STUDY MATERIAL:
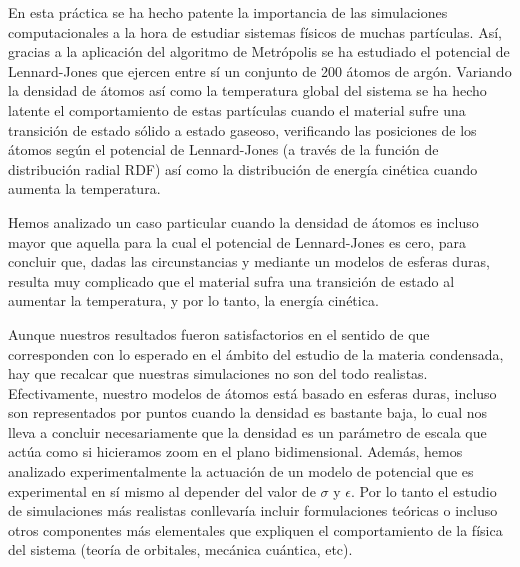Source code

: En esta práctica se ha hecho patente la importancia de las simulaciones computacionales a la hora de estudiar sistemas físicos de muchas partículas. Así, gracias a la aplicación del algoritmo de Metrópolis se ha estudiado el potencial de Lennard-Jones que ejercen entre sí un conjunto de 200 átomos de argón. Variando la densidad de átomos así como la temperatura global del sistema se ha hecho latente el comportamiento de estas partículas cuando el material sufre una transición de estado sólido a estado gaseoso, verificando las posiciones de los átomos según el potencial de Lennard-Jones (a través de la función de distribución radial RDF) así como la distribución de energía cinética cuando aumenta la temperatura.

Hemos analizado un caso particular cuando la densidad de átomos es incluso mayor que aquella para la cual el potencial de Lennard-Jones es cero, para concluir que, dadas las circunstancias y mediante un modelos de esferas duras, resulta muy complicado que el material sufra una transición de estado al aumentar la temperatura, y por lo tanto, la energía cinética.

Aunque nuestros resultados fueron satisfactorios en el sentido de que corresponden con lo esperado en el ámbito del estudio de la materia condensada, hay que recalcar que nuestras simulaciones no son del todo realistas. Efectivamente, nuestro modelos de átomos está basado en esferas duras, incluso son representados por puntos cuando la densidad es bastante baja, lo cual nos lleva a concluir necesariamente que la densidad es un parámetro de escala que actúa como si hicieramos zoom en el plano bidimensional. Además, hemos analizado experimentalmente la actuación de un modelo de potencial que es experimental en sí mismo al depender del valor de $\sigma$ y $\epsilon$. Por lo tanto el estudio de simulaciones más realistas conllevaría incluir formulaciones teóricas o incluso otros componentes más elementales que expliquen el comportamiento de la física del sistema (teoría de orbitales, mecánica cuántica, etc).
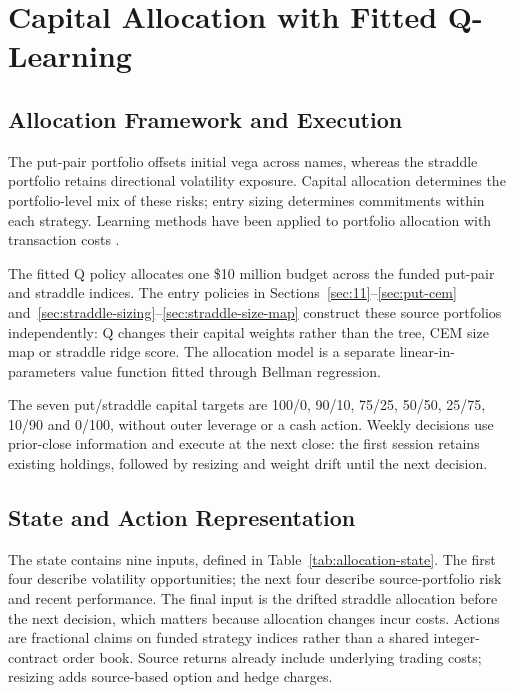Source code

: \section{Capital Allocation with Fitted Q-Learning}\label{sec:allocation}\label{sec:14}

\subsection{Allocation Framework and Execution}

The put-pair portfolio offsets initial vega across names, whereas the straddle portfolio retains directional volatility exposure. Capital allocation determines the portfolio-level mix of these risks; entry sizing determines commitments within each strategy. Learning methods have been applied to portfolio allocation with transaction costs \cite{jiang2017deep}.

The fitted Q policy allocates one \$10 million budget across the funded put-pair and straddle indices. The entry policies in Sections~\ref{sec:11}--\ref{sec:put-cem} and~\ref{sec:straddle-sizing}--\ref{sec:straddle-size-map} construct these source portfolios independently: Q changes their capital weights rather than the tree, CEM size map or straddle ridge score. The allocation model is a separate linear-in-parameters value function fitted through Bellman regression.

The seven put/straddle capital targets are 100/0, 90/10, 75/25, 50/50, 25/75, 10/90 and 0/100, without outer leverage or a cash action. Weekly decisions use prior-close information and execute at the next close: the first session retains existing holdings, followed by resizing and weight drift until the next decision.

\subsection{State and Action Representation}

The state contains nine inputs, defined in Table~\ref{tab:allocation-state}. The first four describe volatility opportunities; the next four describe source-portfolio risk and recent performance. The final input is the drifted straddle allocation before the next decision, which matters because allocation changes incur costs. Actions are fractional claims on funded strategy indices rather than a shared integer-contract order book. Source returns already include underlying trading costs; resizing adds source-based option and hedge charges.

THE PROBLEM:
Return the lines exactly as they stand, from the start of the entries through the line holding "Hemos analizado un"; omit the pictures.

OUTPUT:
Source code

: En esta práctica se ha hecho patente la importancia de las simulaciones computacionales a la hora de estudiar sistemas físicos de muchas partículas. Así, gracias a la aplicación del algoritmo de Metrópolis se ha estudiado el potencial de Lennard-Jones que ejercen entre sí un conjunto de 200 átomos de argón. Variando la densidad de átomos así como la temperatura global del sistema se ha hecho latente el comportamiento de estas partículas cuando el material sufre una transición de estado sólido a estado gaseoso, verificando las posiciones de los átomos según el potencial de Lennard-Jones (a través de la función de distribución radial RDF) así como la distribución de energía cinética cuando aumenta la temperatura.

Hemos analizado un caso particular cuando la densidad de átomos es incluso mayor que aquella para la cual el potencial de Lennard-Jones es cero, para concluir que, dadas las circunstancias y mediante un modelos de esferas duras, resulta muy complicado que el material sufra una transición de estado al aumentar la temperatura, y por lo tanto, la energía cinética.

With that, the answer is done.